Ep 16 The Sunshine Skyway Bridge Collapse

Engineering News - Mars Rover Perseverance (4:25)

After the Sunshine Skyway Bridge was hit by the MV Summit Venture, collapsing a 300m+ section of the bridge into the Tampa Bay, Florida had to rebuild the bridge better and safer. This episode covers the original bridge construction (6:00), the bridge collapse (7:45), and how the failure shaped the new bridge design (14:50).


Sources:

Engineering News:

Mars Rover Perseverance (4:25) - https://phys.org/news/2021-02-mars-team-awestruck-photo-descending.html

Sunshine Skyway:


Episode Summary

Hi and welcome to Failurology; a podcast about engineering failures. I’m your host, Nicole, and I’m from Calgary, Alberta.
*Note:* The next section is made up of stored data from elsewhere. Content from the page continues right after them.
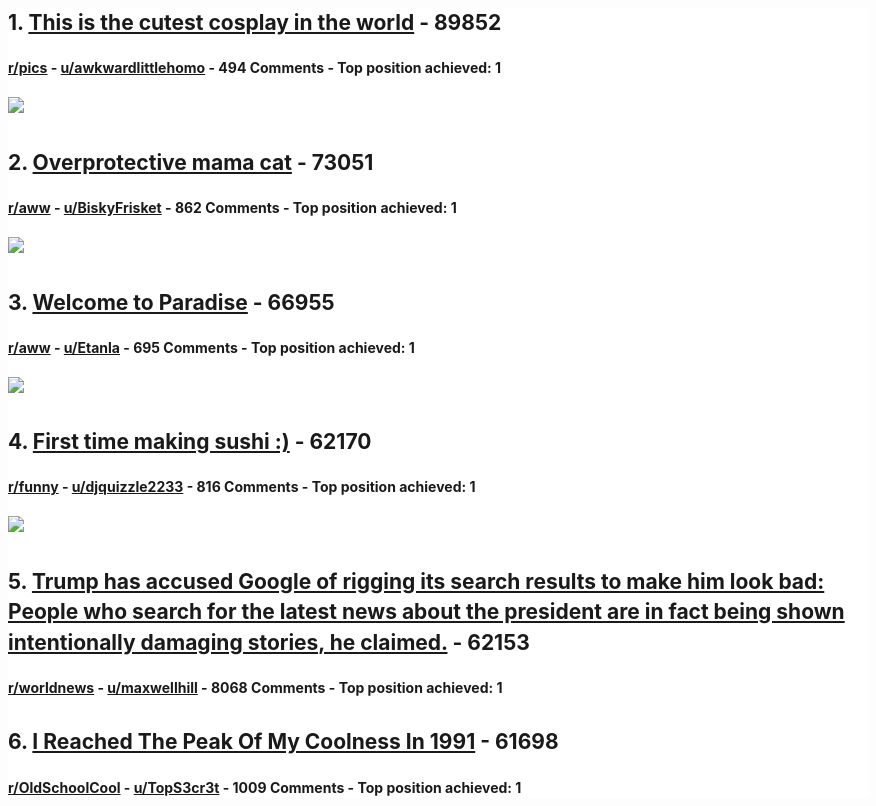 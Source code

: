 ## 1. [This is the cutest cosplay in the world](http://reddit.com/r/pics/comments/9b0qgj/this_is_the_cutest_cosplay_in_the_world/) - 89852
#### [r/pics](http://reddit.com/r/pics) - [u/awkwardlittlehomo](http://reddit.com/u/awkwardlittlehomo) - 494 Comments - Top position achieved: 1

<a href="https://i.redd.it/e6g5u41e7vi11.jpg"><img src="https://b.thumbs.redditmedia.com/3QnbbbLt5vUkb0nSmCKNjPxdI3wDUDllfjgiufPSo2U.jpg"></img></a>

## 2. [Overprotective mama cat](http://reddit.com/r/aww/comments/9b3iz2/overprotective_mama_cat/) - 73051
#### [r/aww](http://reddit.com/r/aww) - [u/BiskyFrisket](http://reddit.com/u/BiskyFrisket) - 862 Comments - Top position achieved: 1

<a href="https://v.redd.it/nrpffih9vwi11"><img src="https://b.thumbs.redditmedia.com/ASUfU_JVpEx7VUYM5Y9XEsKkkNxA8nPZI9RU4l9261c.jpg"></img></a>

## 3. [Welcome to Paradise](http://reddit.com/r/aww/comments/9auynf/welcome_to_paradise/) - 66955
#### [r/aww](http://reddit.com/r/aww) - [u/Etanla](http://reddit.com/u/Etanla) - 695 Comments - Top position achieved: 1

<a href="https://i.imgur.com/Cpd1pRx.gifv"><img src="https://b.thumbs.redditmedia.com/G7HJhZKK9oh5HEiCdd66VOz01odbELQ7iIySDvbMlTY.jpg"></img></a>

## 4. [First time making sushi :)](http://reddit.com/r/funny/comments/9b1u0g/first_time_making_sushi/) - 62170
#### [r/funny](http://reddit.com/r/funny) - [u/djquizzle2233](http://reddit.com/u/djquizzle2233) - 816 Comments - Top position achieved: 1

<a href="https://i.redd.it/wenep05wvvi11.jpg"><img src="https://b.thumbs.redditmedia.com/SbH97vln3aAMfO3xXoyryUTKXTdb_jPercHR0ZqBg4U.jpg"></img></a>

## 5. [Trump has accused Google of rigging its search results to make him look bad: People who search for the latest news about the president are in fact being shown intentionally damaging stories, he claimed.](http://reddit.com/r/worldnews/comments/9ayf7j/trump_has_accused_google_of_rigging_its_search/) - 62153
#### [r/worldnews](http://reddit.com/r/worldnews) - [u/maxwellhill](http://reddit.com/u/maxwellhill) - 8068 Comments - Top position achieved: 1

## 6. [I Reached The Peak Of My Coolness In 1991](http://reddit.com/r/OldSchoolCool/comments/9ayms6/i_reached_the_peak_of_my_coolness_in_1991/) - 61698
#### [r/OldSchoolCool](http://reddit.com/r/OldSchoolCool) - [u/TopS3cr3t](http://reddit.com/u/TopS3cr3t) - 1009 Comments - Top position achieved: 1
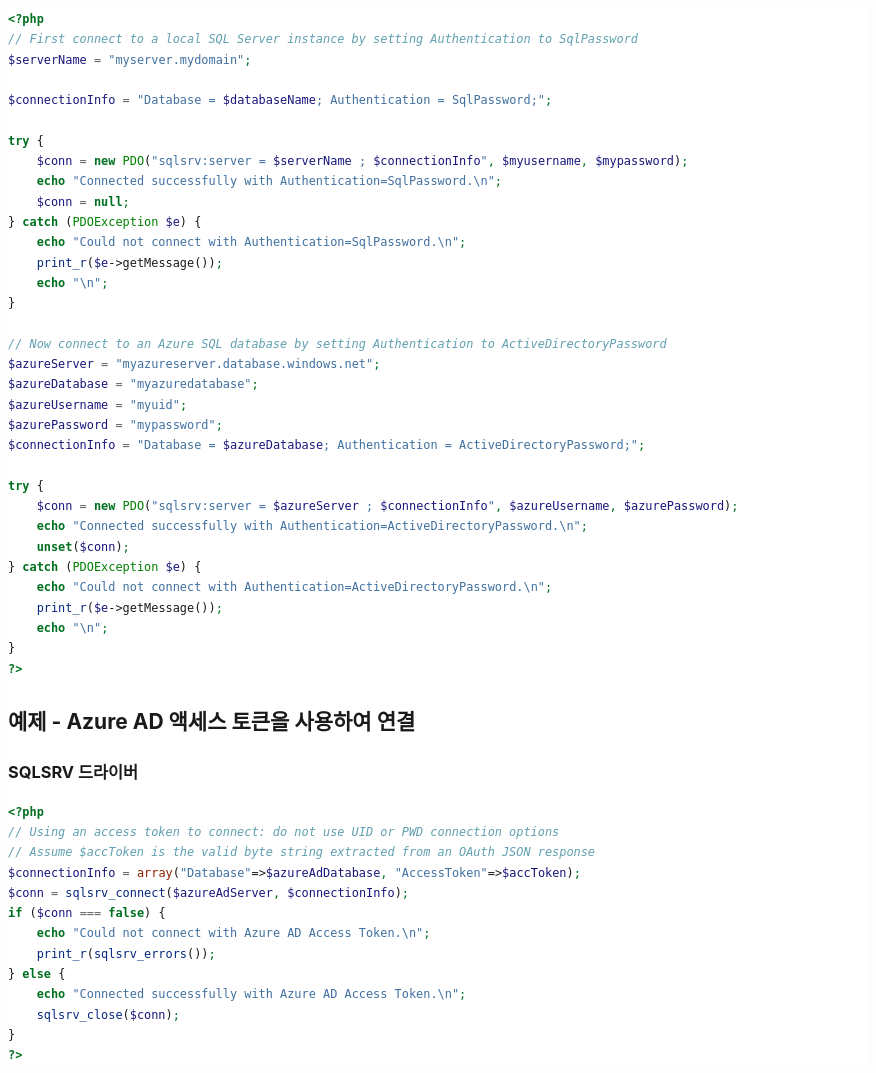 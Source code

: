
 ```php
<?php
// First connect to a local SQL Server instance by setting Authentication to SqlPassword
$serverName = "myserver.mydomain";

$connectionInfo = "Database = $databaseName; Authentication = SqlPassword;";

try {
    $conn = new PDO("sqlsrv:server = $serverName ; $connectionInfo", $myusername, $mypassword);
    echo "Connected successfully with Authentication=SqlPassword.\n";
    $conn = null;
} catch (PDOException $e) {
    echo "Could not connect with Authentication=SqlPassword.\n";
    print_r($e->getMessage());
    echo "\n";
}

// Now connect to an Azure SQL database by setting Authentication to ActiveDirectoryPassword
$azureServer = "myazureserver.database.windows.net";
$azureDatabase = "myazuredatabase";
$azureUsername = "myuid";
$azurePassword = "mypassword";
$connectionInfo = "Database = $azureDatabase; Authentication = ActiveDirectoryPassword;";

try {
    $conn = new PDO("sqlsrv:server = $azureServer ; $connectionInfo", $azureUsername, $azurePassword);
    echo "Connected successfully with Authentication=ActiveDirectoryPassword.\n";
    unset($conn);
} catch (PDOException $e) {
    echo "Could not connect with Authentication=ActiveDirectoryPassword.\n";
    print_r($e->getMessage());
    echo "\n";
}
?>
```

## <a name="example---connect-using-azure-ad-access-token"></a>예제 - Azure AD 액세스 토큰을 사용하여 연결

### <a name="sqlsrv-driver"></a>SQLSRV 드라이버

```php
<?php
// Using an access token to connect: do not use UID or PWD connection options
// Assume $accToken is the valid byte string extracted from an OAuth JSON response
$connectionInfo = array("Database"=>$azureAdDatabase, "AccessToken"=>$accToken);
$conn = sqlsrv_connect($azureAdServer, $connectionInfo);
if ($conn === false) {
    echo "Could not connect with Azure AD Access Token.\n";
    print_r(sqlsrv_errors());
} else {
    echo "Connected successfully with Azure AD Access Token.\n";
    sqlsrv_close($conn);
}
?>
```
I hope you all enjoyed the Failurology Origin Story Q&A episode last week. It was a lot of fun to make. I haven’t made a video recording like that before, and even with just that one, I’ve already learned a lot. I even started making little videos of mechanical systems for the linked in page of the company I work for. On that note, I’ve added my linked in to the show notes if you want to connect with me. I recorded the video a week before I released it, during the Family Day long weekend. And then spent a good portion of the week second guessing posting it, because being vulnerable is scary; but in the end I had to just go for it. And also, I wanted to give myself a good week off to relax. I love making this podcast, and I love my job. But I am very aware that burnout is real. And I had been spending the majority of my free time working on the podcast. Which again, I love doing. But a little break was just what I needed and I’m back, rejuvenated and ready to bring you more engineering failures. Just a reminder to all of you out there, especially if you are working from home and work and home start to blend together; it’s not only ok, but also required to take a break.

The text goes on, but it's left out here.